WHAT THE TASK ASKS -
Check each line of the listing below for "partir" and state how many lines contain it, with no other words.
──────
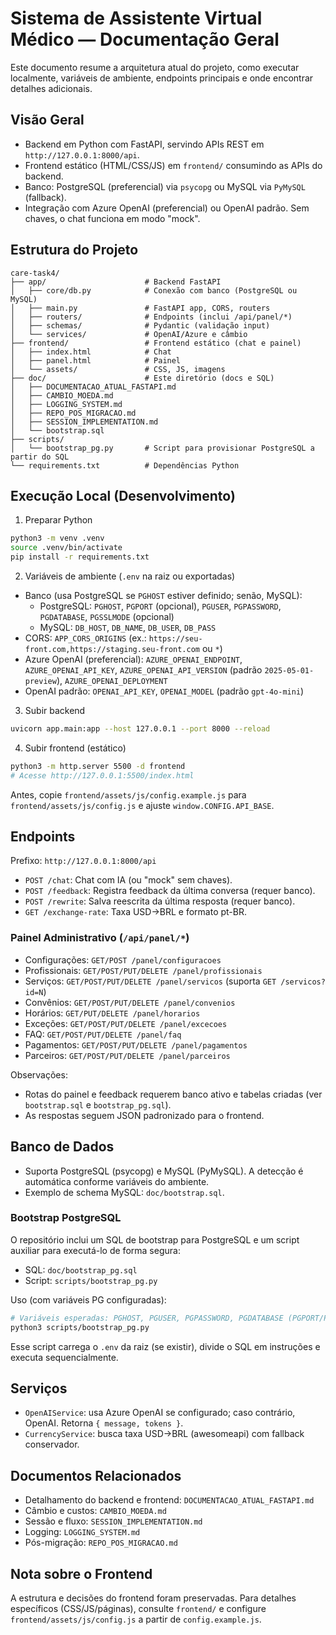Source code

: # Sistema de Assistente Virtual Médico — Documentação Geral

Este documento resume a arquitetura atual do projeto, como executar localmente, variáveis de ambiente, endpoints principais e onde encontrar detalhes adicionais.

## Visão Geral

- Backend em Python com FastAPI, servindo APIs REST em `http://127.0.0.1:8000/api`.
- Frontend estático (HTML/CSS/JS) em `frontend/` consumindo as APIs do backend.
- Banco: PostgreSQL (preferencial) via `psycopg` ou MySQL via `PyMySQL` (fallback).
- Integração com Azure OpenAI (preferencial) ou OpenAI padrão. Sem chaves, o chat funciona em modo "mock".

## Estrutura do Projeto

```
care-task4/
├── app/                      # Backend FastAPI
│   ├── core/db.py            # Conexão com banco (PostgreSQL ou MySQL)
│   ├── main.py               # FastAPI app, CORS, routers
│   ├── routers/              # Endpoints (inclui /api/panel/*)
│   ├── schemas/              # Pydantic (validação input)
│   └── services/             # OpenAI/Azure e câmbio
├── frontend/                 # Frontend estático (chat e painel)
│   ├── index.html            # Chat
│   ├── panel.html            # Painel
│   └── assets/               # CSS, JS, imagens
├── doc/                      # Este diretório (docs e SQL)
│   ├── DOCUMENTACAO_ATUAL_FASTAPI.md
│   ├── CAMBIO_MOEDA.md
│   ├── LOGGING_SYSTEM.md
│   ├── REPO_POS_MIGRACAO.md
│   ├── SESSION_IMPLEMENTATION.md
│   └── bootstrap.sql
├── scripts/
│   └── bootstrap_pg.py       # Script para provisionar PostgreSQL a partir do SQL
└── requirements.txt          # Dependências Python
```

## Execução Local (Desenvolvimento)

1) Preparar Python
```bash
python3 -m venv .venv
source .venv/bin/activate
pip install -r requirements.txt
```

2) Variáveis de ambiente (`.env` na raiz ou exportadas)
- Banco (usa PostgreSQL se `PGHOST` estiver definido; senão, MySQL):
  - PostgreSQL: `PGHOST`, `PGPORT` (opcional), `PGUSER`, `PGPASSWORD`, `PGDATABASE`, `PGSSLMODE` (opcional)
  - MySQL: `DB_HOST`, `DB_NAME`, `DB_USER`, `DB_PASS`
- CORS: `APP_CORS_ORIGINS` (ex.: `https://seu-front.com,https://staging.seu-front.com` ou `*`)
- Azure OpenAI (preferencial): `AZURE_OPENAI_ENDPOINT`, `AZURE_OPENAI_API_KEY`, `AZURE_OPENAI_API_VERSION` (padrão `2025-05-01-preview`), `AZURE_OPENAI_DEPLOYMENT`
- OpenAI padrão: `OPENAI_API_KEY`, `OPENAI_MODEL` (padrão `gpt-4o-mini`)

3) Subir backend
```bash
uvicorn app.main:app --host 127.0.0.1 --port 8000 --reload
```

4) Subir frontend (estático)
```bash
python3 -m http.server 5500 -d frontend
# Acesse http://127.0.0.1:5500/index.html
```
Antes, copie `frontend/assets/js/config.example.js` para `frontend/assets/js/config.js` e ajuste `window.CONFIG.API_BASE`.

## Endpoints

Prefixo: `http://127.0.0.1:8000/api`

- `POST /chat`: Chat com IA (ou "mock" sem chaves).
- `POST /feedback`: Registra feedback da última conversa (requer banco).
- `POST /rewrite`: Salva reescrita da última resposta (requer banco).
- `GET /exchange-rate`: Taxa USD→BRL e formato pt-BR.

### Painel Administrativo (`/api/panel/*`)
- Configurações: `GET/POST /panel/configuracoes`
- Profissionais: `GET/POST/PUT/DELETE /panel/profissionais`
- Serviços: `GET/POST/PUT/DELETE /panel/servicos` (suporta `GET /servicos?id=N`)
- Convênios: `GET/POST/PUT/DELETE /panel/convenios`
- Horários: `GET/PUT/DELETE /panel/horarios`
- Exceções: `GET/POST/PUT/DELETE /panel/excecoes`
- FAQ: `GET/POST/PUT/DELETE /panel/faq`
- Pagamentos: `GET/POST/PUT/DELETE /panel/pagamentos`
- Parceiros: `GET/POST/PUT/DELETE /panel/parceiros`

Observações:
- Rotas do painel e feedback requerem banco ativo e tabelas criadas (ver `bootstrap.sql` e `bootstrap_pg.sql`).
- As respostas seguem JSON padronizado para o frontend.

## Banco de Dados

- Suporta PostgreSQL (psycopg) e MySQL (PyMySQL). A detecção é automática conforme variáveis do ambiente.
- Exemplo de schema MySQL: `doc/bootstrap.sql`.

### Bootstrap PostgreSQL

O repositório inclui um SQL de bootstrap para PostgreSQL e um script auxiliar para executá-lo de forma segura:

- SQL: `doc/bootstrap_pg.sql`
- Script: `scripts/bootstrap_pg.py`

Uso (com variáveis PG configuradas):
```bash
# Variáveis esperadas: PGHOST, PGUSER, PGPASSWORD, PGDATABASE (PGPORT/PGSSLMODE opcionais)
python3 scripts/bootstrap_pg.py
```

Esse script carrega o `.env` da raiz (se existir), divide o SQL em instruções e executa sequencialmente.

## Serviços

- `OpenAIService`: usa Azure OpenAI se configurado; caso contrário, OpenAI. Retorna `{ message, tokens }`.
- `CurrencyService`: busca taxa USD→BRL (awesomeapi) com fallback conservador.

## Documentos Relacionados

- Detalhamento do backend e frontend: `DOCUMENTACAO_ATUAL_FASTAPI.md`
- Câmbio e custos: `CAMBIO_MOEDA.md`
- Sessão e fluxo: `SESSION_IMPLEMENTATION.md`
- Logging: `LOGGING_SYSTEM.md`
- Pós-migração: `REPO_POS_MIGRACAO.md`

## Nota sobre o Frontend

A estrutura e decisões do frontend foram preservadas. Para detalhes específicos (CSS/JS/páginas), consulte `frontend/` e configure `frontend/assets/js/config.js` a partir de `config.example.js`.
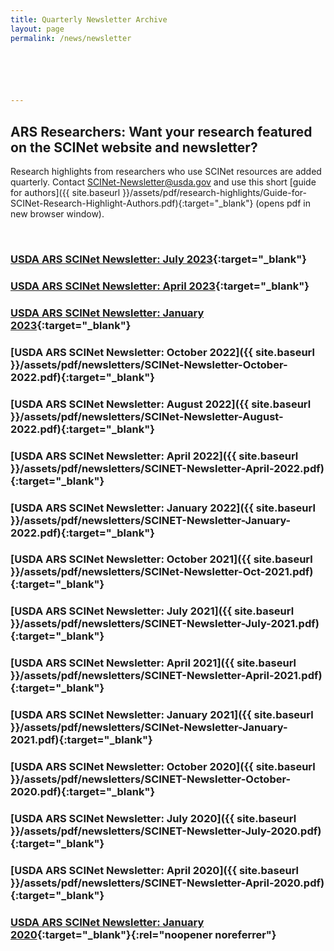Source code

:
 ```yaml
---
title: Quarterly Newsletter Archive
layout: page
permalink: /news/newsletter

 




---
```


## ARS Researchers: Want your research featured on the SCINet website and newsletter?

Research highlights from researchers who use SCINet resources are added quarterly. Contact [SCINet-Newsletter@usda.gov](mailto:SCINet-Newsletter@usda.gov?subject=research%20highlight) and use this short [guide for authors]({{ site.baseurl }}/assets/pdf/research-highlights/Guide-for-SCINet-Research-Highlight-Authors.pdf){:target="_blank"} (opens pdf in new browser window).

<br>

### [USDA ARS SCINet Newsletter: July 2023](/assets/pdf/newsletters/SCINet-Newsletter-July-2023.pdf){:target="_blank"}

### [USDA ARS SCINet Newsletter: April 2023](/assets/pdf/newsletters/SCINet-Newsletter-April-2023.pdf){:target="_blank"}

### [USDA ARS SCINet Newsletter: January 2023](/assets/pdf/newsletters/SCINet-Newsletter-January-2023.pdf){:target="_blank"}

### [USDA ARS SCINet Newsletter: October 2022]({{ site.baseurl }}/assets/pdf/newsletters/SCINet-Newsletter-October-2022.pdf){:target="_blank"}

### [USDA ARS SCINet Newsletter: August 2022]({{ site.baseurl }}/assets/pdf/newsletters/SCINet-Newsletter-August-2022.pdf){:target="_blank"}

### [USDA ARS SCINet Newsletter: April 2022]({{ site.baseurl }}/assets/pdf/newsletters/SCINET-Newsletter-April-2022.pdf){:target="_blank"}

### [USDA ARS SCINet Newsletter: January 2022]({{ site.baseurl }}/assets/pdf/newsletters/SCINET-Newsletter-January-2022.pdf){:target="_blank"}

### [USDA ARS SCINet Newsletter: October 2021]({{ site.baseurl }}/assets/pdf/newsletters/SCINet-Newsletter-Oct-2021.pdf){:target="_blank"}

### [USDA ARS SCINet Newsletter: July 2021]({{ site.baseurl }}/assets/pdf/newsletters/SCINET-Newsletter-July-2021.pdf){:target="_blank"} 

### [USDA ARS SCINet Newsletter: April 2021]({{ site.baseurl }}/assets/pdf/newsletters/SCINET-Newsletter-April-2021.pdf){:target="_blank"} 
 
### [USDA ARS SCINet Newsletter: January 2021]({{ site.baseurl }}/assets/pdf/newsletters/SCINet-Newsletter-January-2021.pdf){:target="_blank"} 

### [USDA ARS SCINet Newsletter: October 2020]({{ site.baseurl }}/assets/pdf/newsletters/SCINET-Newsletter-October-2020.pdf){:target="_blank"} 

### [USDA ARS SCINet Newsletter: July 2020]({{ site.baseurl }}/assets/pdf/newsletters/SCINET-Newsletter-July-2020.pdf){:target="_blank"} 

### [USDA ARS SCINet Newsletter: April 2020]({{ site.baseurl }}/assets/pdf/newsletters/SCINET-Newsletter-April-2020.pdf){:target="_blank"} 

### [USDA ARS SCINet Newsletter: January 2020](https://content.govdelivery.com/accounts/USDAARS/bulletins/26f910e){:target="_blank"}{:rel="noopener noreferrer"} 

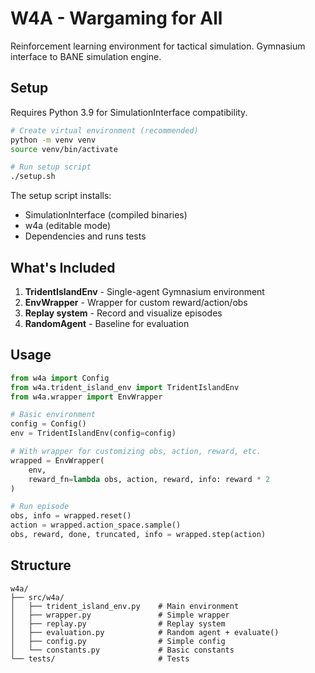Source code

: # W4A - Wargaming for All

Reinforcement learning environment for tactical simulation. Gymnasium interface to BANE simulation engine.

## Setup

Requires Python 3.9 for SimulationInterface compatibility.

```bash
# Create virtual environment (recommended)
python -m venv venv
source venv/bin/activate

# Run setup script
./setup.sh
```

The setup script installs:
- SimulationInterface (compiled binaries)
- w4a (editable mode)
- Dependencies and runs tests

## What's Included

1. **TridentIslandEnv** - Single-agent Gymnasium environment
2. **EnvWrapper** - Wrapper for custom reward/action/obs
3. **Replay system** - Record and visualize episodes  
4. **RandomAgent** - Baseline for evaluation

## Usage

```python
from w4a import Config
from w4a.trident_island_env import TridentIslandEnv
from w4a.wrapper import EnvWrapper

# Basic environment
config = Config()
env = TridentIslandEnv(config=config)

# With wrapper for customizing obs, action, reward, etc.
wrapped = EnvWrapper(
    env,
    reward_fn=lambda obs, action, reward, info: reward * 2
)

# Run episode
obs, info = wrapped.reset()
action = wrapped.action_space.sample()
obs, reward, done, truncated, info = wrapped.step(action)
```

## Structure

```
w4a/
├── src/w4a/
│   ├── trident_island_env.py    # Main environment
│   ├── wrapper.py               # Simple wrapper
│   ├── replay.py                # Replay system
│   ├── evaluation.py            # Random agent + evaluate()
│   ├── config.py                # Simple config
│   └── constants.py             # Basic constants
└── tests/                       # Tests
```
──────
COMPLETED TASK -
2